The Science Of Homework: Why Timing is Everything

Homework Help

A previous article argued, paradoxically, that remembering can cause forgetting. Today’s entry reverses the paradox: forgetting, you see, benefits remembering.

You read that right: if you want to remember, it helps to forget.

Let me explain.

Today in class, I taught my students a new verb tense (or a new technique for proving that lines are parallel, or the Ideal Gas Law). I’ve got twenty practice problems for them to do: what’s the best schedule for those problems?

When I learned French (and Geometry, and Chemistry) in high school, the answer was clear: do all the practicing right now. Whatever I studied in class today, I should practice tonight. In other words, I did those 20 practice problems then night after I learned the new material.

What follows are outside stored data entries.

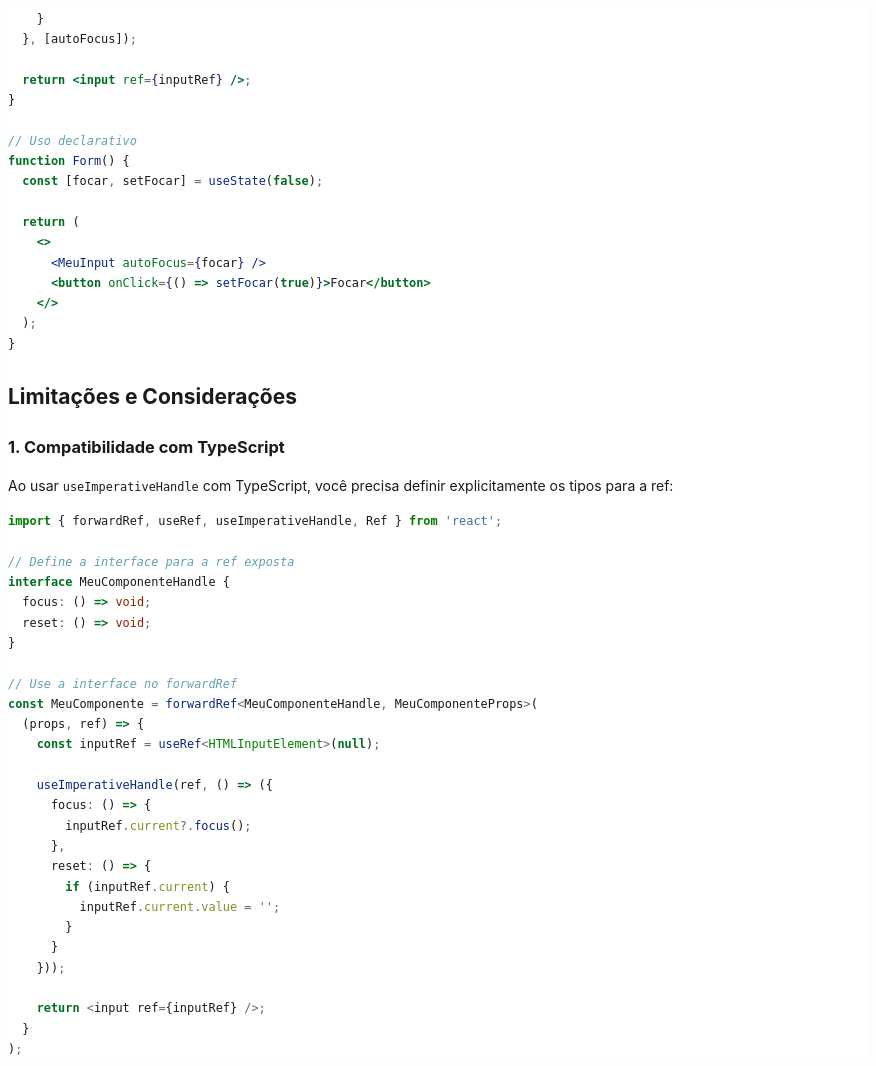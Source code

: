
 ```jsx
    }
  }, [autoFocus]);
  
  return <input ref={inputRef} />;
}

// Uso declarativo
function Form() {
  const [focar, setFocar] = useState(false);
  
  return (
    <>
      <MeuInput autoFocus={focar} />
      <button onClick={() => setFocar(true)}>Focar</button>
    </>
  );
}
```

## Limitações e Considerações

### 1. Compatibilidade com TypeScript

Ao usar `useImperativeHandle` com TypeScript, você precisa definir explicitamente os tipos para a ref:

```typescript
import { forwardRef, useRef, useImperativeHandle, Ref } from 'react';

// Define a interface para a ref exposta
interface MeuComponenteHandle {
  focus: () => void;
  reset: () => void;
}

// Use a interface no forwardRef
const MeuComponente = forwardRef<MeuComponenteHandle, MeuComponenteProps>(
  (props, ref) => {
    const inputRef = useRef<HTMLInputElement>(null);
    
    useImperativeHandle(ref, () => ({
      focus: () => {
        inputRef.current?.focus();
      },
      reset: () => {
        if (inputRef.current) {
          inputRef.current.value = '';
        }
      }
    }));
    
    return <input ref={inputRef} />;
  }
);
```
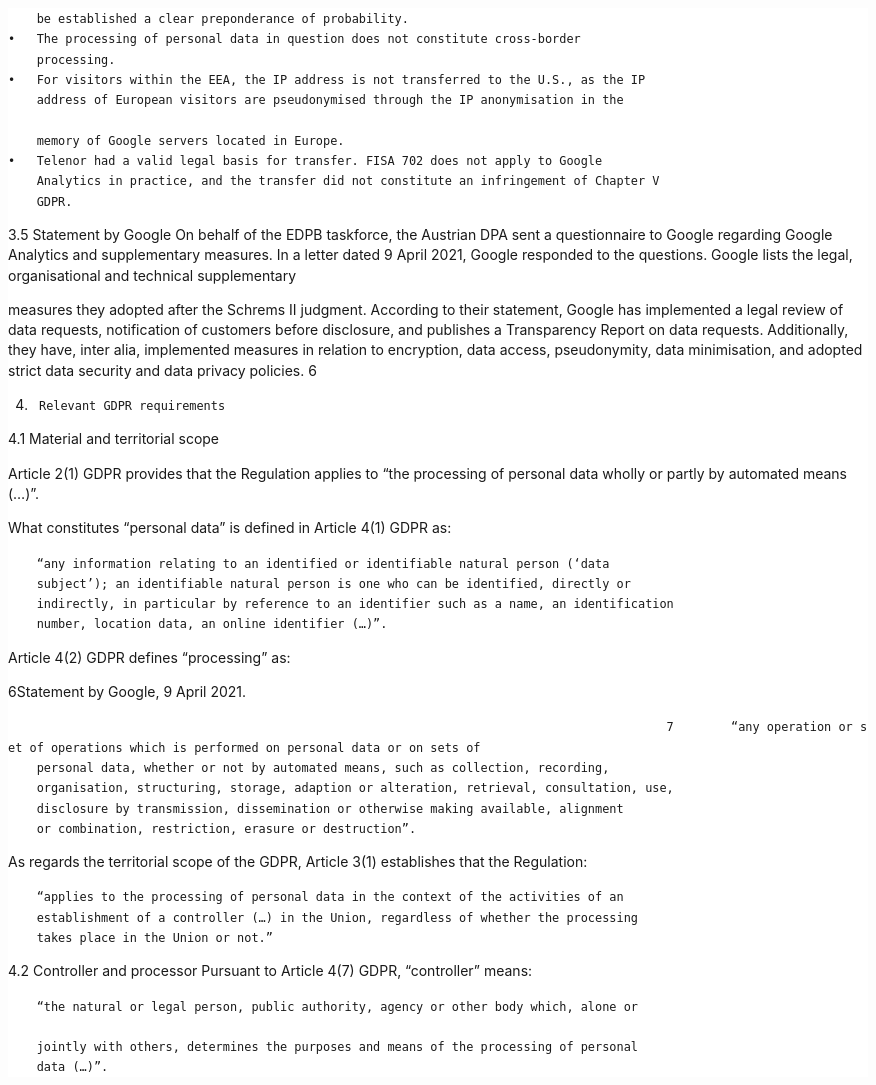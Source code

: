         be established a clear preponderance of probability.
    •   The processing of personal data in question does not constitute cross-border
        processing.
    •   For visitors within the EEA, the IP address is not transferred to the U.S., as the IP
        address of European visitors are pseudonymised through the IP anonymisation in the

        memory of Google servers located in Europe.
    •   Telenor had a valid legal basis for transfer. FISA 702 does not apply to Google
        Analytics in practice, and the transfer did not constitute an infringement of Chapter V
        GDPR.

3.5     Statement by Google
On behalf of the EDPB taskforce, the Austrian DPA sent a questionnaire to Google regarding
Google Analytics and supplementary measures. In a letter dated 9 April 2021, Google
responded to the questions. Google lists the legal, organisational and technical supplementary

measures they adopted after the Schrems II judgment. According to their statement, Google
has implemented a legal review of data requests, notification of customers before disclosure,
and publishes a Transparency Report on data requests. Additionally, they have, inter alia,
implemented measures in relation to encryption, data access, pseudonymity, data
minimisation, and adopted strict data security and data privacy policies. 6

4.      Relevant GDPR requirements
4.1     Material and territorial scope

Article 2(1) GDPR provides that the Regulation applies to “the processing of personal data
wholly or partly by automated means (…)”.

What constitutes “personal data” is defined in Article 4(1) GDPR as:

        “any information relating to an identified or identifiable natural person (‘data
        subject’); an identifiable natural person is one who can be identified, directly or
        indirectly, in particular by reference to an identifier such as a name, an identification
        number, location data, an online identifier (…)”.

Article 4(2) GDPR defines “processing” as:

6Statement by Google, 9 April 2021.

                                                                                                7        “any operation or set of operations which is performed on personal data or on sets of
        personal data, whether or not by automated means, such as collection, recording,
        organisation, structuring, storage, adaption or alteration, retrieval, consultation, use,
        disclosure by transmission, dissemination or otherwise making available, alignment
        or combination, restriction, erasure or destruction”.

As regards the territorial scope of the GDPR, Article 3(1) establishes that the Regulation:

        “applies to the processing of personal data in the context of the activities of an
        establishment of a controller (…) in the Union, regardless of whether the processing
        takes place in the Union or not.”

4.2     Controller and processor
Pursuant to Article 4(7) GDPR, “controller” means:

        “the natural or legal person, public authority, agency or other body which, alone or

        jointly with others, determines the purposes and means of the processing of personal
        data (…)”.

There is, of course, another conceptual option: I could ask my students to spread that practice out over time. They could do five problems tonight, and five tomorrow night, and so on.

Either plan seems plausible: which was is better? Happily, teachers don’t have to guess—we can look at research.

Here’s an example2. Hal Pashler’s research team had students come to his lab to learn an unusual math procedure, and practice it by doing 10 problems. A week later, half of those students returned to take a quiz on this procedure; the other half of the students took the same quiz…a MONTH later.

Then, Pasher had another group of students learn the same unusual math procedure—which they practiced by doing 5 problems (not ten, five). They all returned a week later, and did five more practice problems. A week later, half of those students returned to take the quiz; the other half of the students, again, took that quiz a month later.

So, both groups studied the same procedure, and did ten practice problems. The only difference: the schedule on which they did that practicing. Half of them did all the practice at once; the others spread their practice out.

Which group did better?

AW Graph2

To put that picture into fewer than a thousand words: by spreading their study out, the second group remembered twice as much as the first group did.

Why did this technique work? Simply put, the second group had time to forget. The first group spent all their time learning. The second group learned, and then forgot, and then learned again. The forgetting benefitted ultimate remembering.

Two serious problems, however, might interfere with our ability to put this research result to practice.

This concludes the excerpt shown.